その後、98年に船小屋‐新八代においてもスーパー特急方式で 優先着工が決定されています。このとき、八代から新八代に起点が 変更されており、スーパー特急と在来線のアプローチ線が作られることに なりました。
さらに99年12月にフル規格への格上げが決定しました。JR総研が アメリカで進めていたフリーゲージトレインにより、博多‐新八代‐西鹿児島の 直通運転も視野に入れて検討がされたようです。しかし、まだ 実用化には時間がかかることが考えられ、代案としてアプローチ線として 建設された部分を介して在来線車両を乗り入れさせ、ホームタッチで 新幹線と在来線との乗換えをさせようということになっているようです (まだ、アプローチ線は2002年9月現在路盤工事の最中で、姿を見せていません)。なお、新八代‐西鹿児島は127キロで、特急停車駅の阿久根駅を通らないこともあり、 在来線の八代‐西鹿児島の営業キロ163キロ余よりも 30キロ以上短縮となっております。この区間をノンストップ列車は34分で結び、 各駅に停まるタイプと交互に1時間2本の列車を運行の予定。 博多‐西鹿児島の所要時間は、現在の3時間50分から2時間20分程度に短縮され、 全線開通の暁には同区間を64分で走行します。
並行在来線問題
90年に着工が決まると並行在来線に関しての協議が始まりました。特急停車駅から転落し、 高速交通機関を持たなくなる 阿久根市が”県勢発展にやむなし”と苦渋の選択をするなど紆余曲折がありましたが、91年には、 県が中心となって設立する第三セクター鉄道でレールを残す旨、鹿児島県側は最終確認をしています。並行在来線は、比較的距離が短く八代、水俣の都市がある熊本県側(2市3町)と、距離が長く 人口密度の低い区間もある鹿児島県側(11市町)に分かれて各県で協議会が開かれました。そして、 01年春、熊本市に熊本県・鹿児島県並行在来線対策合同事務所ができまして収支予測が立てられました。 その際、電化・非電化そして熊本・鹿児島両県が単独、もしくは合同で会社を 作った場合の予測をたてた結果、一番安上がりなのが、”両県合同非電化”であり、”電化で 別々”の場合の6分の1となることが予想されました。

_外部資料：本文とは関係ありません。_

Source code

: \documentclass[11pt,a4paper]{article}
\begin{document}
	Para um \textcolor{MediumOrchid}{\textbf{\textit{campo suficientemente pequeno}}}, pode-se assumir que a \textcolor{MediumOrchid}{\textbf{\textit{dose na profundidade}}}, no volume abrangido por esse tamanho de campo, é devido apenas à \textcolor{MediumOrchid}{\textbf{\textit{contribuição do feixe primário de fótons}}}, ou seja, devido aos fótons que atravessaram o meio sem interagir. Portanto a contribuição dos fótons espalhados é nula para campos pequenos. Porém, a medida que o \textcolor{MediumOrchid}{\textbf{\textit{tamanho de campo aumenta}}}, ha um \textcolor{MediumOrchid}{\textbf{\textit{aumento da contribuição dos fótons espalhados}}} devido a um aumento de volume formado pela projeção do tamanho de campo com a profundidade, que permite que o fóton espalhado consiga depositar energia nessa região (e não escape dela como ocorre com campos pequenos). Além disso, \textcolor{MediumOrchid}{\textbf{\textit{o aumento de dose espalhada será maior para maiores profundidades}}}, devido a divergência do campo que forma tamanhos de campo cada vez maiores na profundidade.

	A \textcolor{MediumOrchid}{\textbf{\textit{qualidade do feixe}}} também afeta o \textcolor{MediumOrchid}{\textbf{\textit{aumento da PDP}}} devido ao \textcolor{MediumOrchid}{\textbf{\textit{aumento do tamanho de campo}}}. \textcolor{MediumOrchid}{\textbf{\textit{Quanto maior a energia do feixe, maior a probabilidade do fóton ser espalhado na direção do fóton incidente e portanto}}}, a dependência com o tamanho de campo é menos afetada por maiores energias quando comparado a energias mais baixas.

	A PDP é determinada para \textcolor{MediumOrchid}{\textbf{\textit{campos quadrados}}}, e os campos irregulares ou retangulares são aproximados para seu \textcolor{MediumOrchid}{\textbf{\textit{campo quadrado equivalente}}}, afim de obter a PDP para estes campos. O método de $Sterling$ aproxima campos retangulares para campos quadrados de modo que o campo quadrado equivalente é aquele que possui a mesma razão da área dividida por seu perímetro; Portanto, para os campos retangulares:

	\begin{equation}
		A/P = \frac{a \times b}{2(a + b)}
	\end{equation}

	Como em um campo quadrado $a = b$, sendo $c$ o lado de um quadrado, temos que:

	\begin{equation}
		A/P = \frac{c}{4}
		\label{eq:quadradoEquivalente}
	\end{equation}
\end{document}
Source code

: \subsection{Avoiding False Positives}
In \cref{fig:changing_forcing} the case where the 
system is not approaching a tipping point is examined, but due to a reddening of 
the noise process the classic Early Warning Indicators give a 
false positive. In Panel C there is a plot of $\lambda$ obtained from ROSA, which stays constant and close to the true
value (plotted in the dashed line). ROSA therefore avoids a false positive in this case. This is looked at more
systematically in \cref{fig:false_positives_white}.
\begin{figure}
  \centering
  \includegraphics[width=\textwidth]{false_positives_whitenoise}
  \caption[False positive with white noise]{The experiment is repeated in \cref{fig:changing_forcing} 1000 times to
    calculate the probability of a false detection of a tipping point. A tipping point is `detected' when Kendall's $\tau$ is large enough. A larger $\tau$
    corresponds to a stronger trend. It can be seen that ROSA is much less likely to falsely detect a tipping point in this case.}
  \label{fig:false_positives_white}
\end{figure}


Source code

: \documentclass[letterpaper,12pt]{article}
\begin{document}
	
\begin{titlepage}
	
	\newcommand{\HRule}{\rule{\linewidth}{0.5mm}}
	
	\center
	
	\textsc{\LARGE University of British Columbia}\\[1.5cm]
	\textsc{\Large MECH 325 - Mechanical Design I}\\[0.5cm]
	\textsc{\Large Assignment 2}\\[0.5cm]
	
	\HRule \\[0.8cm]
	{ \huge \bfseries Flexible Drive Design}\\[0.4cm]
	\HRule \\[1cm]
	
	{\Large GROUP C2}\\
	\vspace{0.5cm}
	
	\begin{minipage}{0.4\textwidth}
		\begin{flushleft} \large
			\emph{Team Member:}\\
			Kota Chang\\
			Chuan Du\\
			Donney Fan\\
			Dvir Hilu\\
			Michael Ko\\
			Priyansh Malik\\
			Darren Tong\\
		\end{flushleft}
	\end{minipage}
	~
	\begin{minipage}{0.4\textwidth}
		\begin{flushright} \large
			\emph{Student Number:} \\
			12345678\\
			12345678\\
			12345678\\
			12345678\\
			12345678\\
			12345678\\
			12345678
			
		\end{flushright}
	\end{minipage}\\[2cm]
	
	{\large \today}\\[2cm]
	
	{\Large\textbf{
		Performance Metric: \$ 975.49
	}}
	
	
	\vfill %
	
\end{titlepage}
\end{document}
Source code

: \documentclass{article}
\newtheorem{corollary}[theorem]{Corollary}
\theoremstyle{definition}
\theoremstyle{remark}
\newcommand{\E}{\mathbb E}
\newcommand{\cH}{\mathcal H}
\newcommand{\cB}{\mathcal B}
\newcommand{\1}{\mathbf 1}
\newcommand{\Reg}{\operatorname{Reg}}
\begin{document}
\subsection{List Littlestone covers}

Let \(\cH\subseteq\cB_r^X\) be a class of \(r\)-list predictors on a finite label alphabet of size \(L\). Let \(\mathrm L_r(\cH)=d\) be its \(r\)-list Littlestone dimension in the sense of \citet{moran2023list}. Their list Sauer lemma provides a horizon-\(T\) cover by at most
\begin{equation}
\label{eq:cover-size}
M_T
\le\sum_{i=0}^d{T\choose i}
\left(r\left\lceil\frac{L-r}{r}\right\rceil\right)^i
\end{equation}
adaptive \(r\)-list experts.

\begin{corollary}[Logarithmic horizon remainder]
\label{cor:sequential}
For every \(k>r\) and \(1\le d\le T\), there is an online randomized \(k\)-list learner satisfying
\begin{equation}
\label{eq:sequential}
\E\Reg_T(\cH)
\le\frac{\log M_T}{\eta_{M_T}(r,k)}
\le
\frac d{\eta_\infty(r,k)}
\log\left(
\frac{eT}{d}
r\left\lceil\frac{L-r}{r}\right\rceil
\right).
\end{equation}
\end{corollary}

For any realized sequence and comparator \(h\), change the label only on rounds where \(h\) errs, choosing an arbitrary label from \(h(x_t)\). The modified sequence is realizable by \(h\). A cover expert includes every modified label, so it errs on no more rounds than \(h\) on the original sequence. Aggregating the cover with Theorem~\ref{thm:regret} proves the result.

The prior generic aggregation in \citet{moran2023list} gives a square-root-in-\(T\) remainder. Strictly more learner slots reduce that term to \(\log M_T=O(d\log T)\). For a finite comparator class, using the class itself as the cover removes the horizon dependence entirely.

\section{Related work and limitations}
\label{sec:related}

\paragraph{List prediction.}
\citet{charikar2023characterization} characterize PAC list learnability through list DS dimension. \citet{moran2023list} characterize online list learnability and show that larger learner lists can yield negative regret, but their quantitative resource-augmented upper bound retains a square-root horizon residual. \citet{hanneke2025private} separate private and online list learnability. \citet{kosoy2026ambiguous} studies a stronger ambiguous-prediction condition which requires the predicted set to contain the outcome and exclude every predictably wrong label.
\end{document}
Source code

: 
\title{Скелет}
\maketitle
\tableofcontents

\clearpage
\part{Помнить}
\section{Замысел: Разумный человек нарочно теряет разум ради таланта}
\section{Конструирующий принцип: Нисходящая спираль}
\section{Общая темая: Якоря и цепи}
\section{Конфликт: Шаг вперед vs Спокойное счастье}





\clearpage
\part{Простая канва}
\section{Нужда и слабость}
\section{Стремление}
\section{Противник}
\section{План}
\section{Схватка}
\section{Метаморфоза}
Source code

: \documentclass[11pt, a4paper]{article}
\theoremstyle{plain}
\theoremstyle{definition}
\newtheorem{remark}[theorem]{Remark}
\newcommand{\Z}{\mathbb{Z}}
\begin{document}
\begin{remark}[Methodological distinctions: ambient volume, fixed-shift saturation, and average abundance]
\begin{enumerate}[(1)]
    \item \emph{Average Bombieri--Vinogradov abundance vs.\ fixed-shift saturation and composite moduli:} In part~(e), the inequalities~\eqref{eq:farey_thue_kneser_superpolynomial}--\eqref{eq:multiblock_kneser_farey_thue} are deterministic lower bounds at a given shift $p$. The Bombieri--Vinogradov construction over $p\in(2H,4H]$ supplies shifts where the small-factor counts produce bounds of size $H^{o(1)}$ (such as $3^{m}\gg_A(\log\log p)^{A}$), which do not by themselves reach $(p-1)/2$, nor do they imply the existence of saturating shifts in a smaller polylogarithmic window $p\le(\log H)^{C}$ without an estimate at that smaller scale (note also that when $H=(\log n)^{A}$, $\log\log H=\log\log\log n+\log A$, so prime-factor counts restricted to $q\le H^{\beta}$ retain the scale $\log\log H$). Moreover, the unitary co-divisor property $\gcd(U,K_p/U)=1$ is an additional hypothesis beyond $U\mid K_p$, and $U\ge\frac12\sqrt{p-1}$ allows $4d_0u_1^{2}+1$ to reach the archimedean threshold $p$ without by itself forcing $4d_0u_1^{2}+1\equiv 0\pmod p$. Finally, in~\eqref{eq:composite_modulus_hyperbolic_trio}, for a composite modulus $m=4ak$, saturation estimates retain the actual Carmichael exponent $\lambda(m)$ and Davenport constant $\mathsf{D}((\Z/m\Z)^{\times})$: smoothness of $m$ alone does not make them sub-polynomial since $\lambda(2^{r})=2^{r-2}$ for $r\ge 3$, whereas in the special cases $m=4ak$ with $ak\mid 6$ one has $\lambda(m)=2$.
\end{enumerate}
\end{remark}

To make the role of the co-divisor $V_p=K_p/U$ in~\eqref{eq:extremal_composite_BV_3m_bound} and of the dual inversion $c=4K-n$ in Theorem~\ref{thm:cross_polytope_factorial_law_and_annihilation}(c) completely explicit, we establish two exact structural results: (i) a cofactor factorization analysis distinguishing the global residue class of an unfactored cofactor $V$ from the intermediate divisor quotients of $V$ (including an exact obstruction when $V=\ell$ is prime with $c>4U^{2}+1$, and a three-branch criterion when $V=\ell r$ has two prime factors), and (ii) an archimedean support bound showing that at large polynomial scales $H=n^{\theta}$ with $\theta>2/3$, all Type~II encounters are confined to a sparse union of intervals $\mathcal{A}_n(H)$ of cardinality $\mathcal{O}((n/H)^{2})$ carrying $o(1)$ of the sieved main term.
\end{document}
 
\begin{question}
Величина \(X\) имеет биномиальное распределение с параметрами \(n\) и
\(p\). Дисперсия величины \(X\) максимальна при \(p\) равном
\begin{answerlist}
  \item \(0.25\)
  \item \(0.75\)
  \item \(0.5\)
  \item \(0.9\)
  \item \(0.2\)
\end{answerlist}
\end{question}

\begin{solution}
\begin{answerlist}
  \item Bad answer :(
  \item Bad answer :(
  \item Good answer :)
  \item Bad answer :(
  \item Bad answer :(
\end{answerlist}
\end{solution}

そして、新幹線の建設が進行するに従い、準備もすすめられましたが、鹿児島県側は新幹線が並行するが 経営分離はなされない川内‐鹿児島(つまり串木野市以東2市4町)の沿線各市町の 対応が注目されていました。ところが伊集院町議会が不参加を決議したのを皮切りに、 全市町村が不参加を決定し、01年4月にひらかれた県並行在来線鉄道対策協議会の席上、 鹿児島県知事が鹿児島市長に電話で参加を要請するなどの一幕もありました。
なお、出資比率などは、 並行在来線では先発のしなの鉄道を 参考に進め、当初は県75%、鹿児島から北の各沿線市町が25%を人口比率に応じて (ただし、川内より東の各市町は比率に0.5を乗じた割合)負担することになっていました。 しかし、鹿児島市をはじめとする市町の不参加のため、財政が圧迫される (0.5が乗じてあるとはいえ、人口55万で突出している鹿児島市の不参加は大きな打撃であった)ことが 懸念されたため、県の出資比率が85%に引き上げられて現在に至っています。
当初、県の予測では開業10年間の収支予測が年間2億5000万円の赤字となっていましたが、今年春になって一転、 年間1億円の黒字となりました。しかし、電化維持設備のJR貨物などからの収入に関しムシが良すぎること、 (電線設備を3セクがもち、使用料を取る) 、運賃値上げに対して他の交通機関への乗客の転移が計算されていないなどの不備もあり、 これがかえって沿線市町の不信感を招くことにもなりました。 そして、運賃値上げ分(九州内の他の3セクにあわせ、運賃を2倍に値上げ)の差額の 補助をめぐって川内市が一時期、離脱の動きを示すなど混乱が生じています (競合する南国バスが利用客の減少から運行を取りやめるなど、需要が本当にあるのか? という疑問も噴出しています)。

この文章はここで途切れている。